After completing a registered apprenticeship program, apprentices receive a professional credential recognized nationwide.
Registered apprenticeships are available in hundreds of occupations in many different fields of work. Some apprenticeships are in traditional trades, such as plumbers and ironworkers, but many are offered in less traditional areas, including high-tech and the medical sector.
Anyone can become an apprentice.
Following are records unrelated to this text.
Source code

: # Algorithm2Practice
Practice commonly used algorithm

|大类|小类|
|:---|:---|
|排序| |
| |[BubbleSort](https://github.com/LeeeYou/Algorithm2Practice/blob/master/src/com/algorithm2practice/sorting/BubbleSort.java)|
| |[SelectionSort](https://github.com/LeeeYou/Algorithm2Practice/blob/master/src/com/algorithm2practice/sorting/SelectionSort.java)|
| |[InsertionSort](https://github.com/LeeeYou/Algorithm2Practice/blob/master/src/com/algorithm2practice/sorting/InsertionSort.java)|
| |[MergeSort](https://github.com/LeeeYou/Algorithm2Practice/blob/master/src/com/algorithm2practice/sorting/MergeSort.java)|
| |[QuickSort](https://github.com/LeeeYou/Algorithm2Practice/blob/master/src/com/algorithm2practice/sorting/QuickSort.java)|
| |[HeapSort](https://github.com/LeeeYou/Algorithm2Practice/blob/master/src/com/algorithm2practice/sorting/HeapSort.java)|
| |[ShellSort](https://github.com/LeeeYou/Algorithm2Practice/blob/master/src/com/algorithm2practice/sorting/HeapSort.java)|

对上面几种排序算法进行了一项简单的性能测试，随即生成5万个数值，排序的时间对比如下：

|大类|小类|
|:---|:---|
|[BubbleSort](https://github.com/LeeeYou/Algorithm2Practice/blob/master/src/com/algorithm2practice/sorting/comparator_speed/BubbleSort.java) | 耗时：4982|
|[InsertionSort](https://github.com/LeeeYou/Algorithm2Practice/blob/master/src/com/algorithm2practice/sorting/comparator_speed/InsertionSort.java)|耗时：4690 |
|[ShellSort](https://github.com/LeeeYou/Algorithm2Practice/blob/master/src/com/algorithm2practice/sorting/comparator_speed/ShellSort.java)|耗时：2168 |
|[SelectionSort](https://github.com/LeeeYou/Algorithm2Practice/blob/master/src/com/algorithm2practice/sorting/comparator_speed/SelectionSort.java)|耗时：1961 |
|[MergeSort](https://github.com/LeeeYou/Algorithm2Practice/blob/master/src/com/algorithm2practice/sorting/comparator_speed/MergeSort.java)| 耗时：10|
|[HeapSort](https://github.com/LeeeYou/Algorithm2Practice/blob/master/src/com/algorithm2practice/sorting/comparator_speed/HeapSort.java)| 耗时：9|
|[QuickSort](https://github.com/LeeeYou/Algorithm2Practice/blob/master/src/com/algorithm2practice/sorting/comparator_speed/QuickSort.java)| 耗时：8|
The general requirements are that one must:
- Be at least 16 years old or older, or in the case of hazardous occupations, 17 or older.
- Be able to perform the work, with or without reasonable accommodation.
- Have the knowledge, skills and abilities needed to learn the job.
- Provide proof of age, high school diploma or equivalency (GED), honorable military discharge, etc., to meet program requirements.
- Start earning right away
- Learn business and job skills for leadership and management opportunities.
- Have no student loans to pay off when they graduate, and have a jump start in their career
- Earn credentials for highly skilled careers
- A sound return on investment
- Customized training that meets industry standards, tailored to the specific needs of your business
- Become more competitive
- Reduces the cost of training and recruitment
- Increases workplace safety and productivity
- Reduces employee turnover, improving loyalty and worker retention
- Maintains & continues the workforce talent pipeline
How to Become an Apprentice
Starting an apprenticeship is like applying for a job. You have to decide on a program you’re interested in, apply for the apprenticeship, interview with the program staff and be accepted into the program.
There are also recognized apprenticeship preparation programs with defined pathways to a registered apprenticeship. Learn more at the state Department of Labor & Industries and the U.S. Department of Labor.
For Students and Job Seekers
Lists of apprenticeship programs are available in the state Department of Labor and Industries Apprenticeship Registration and Tracking System and Washington Career Bridge.
The city is developing an apprenticeship program for all vendors on projects worth $1 million or more. The state Department of Labor and Industries offers guides on how to offer a registered apprenticeship program. Apprenticeship consultants and sponsorship options are presented.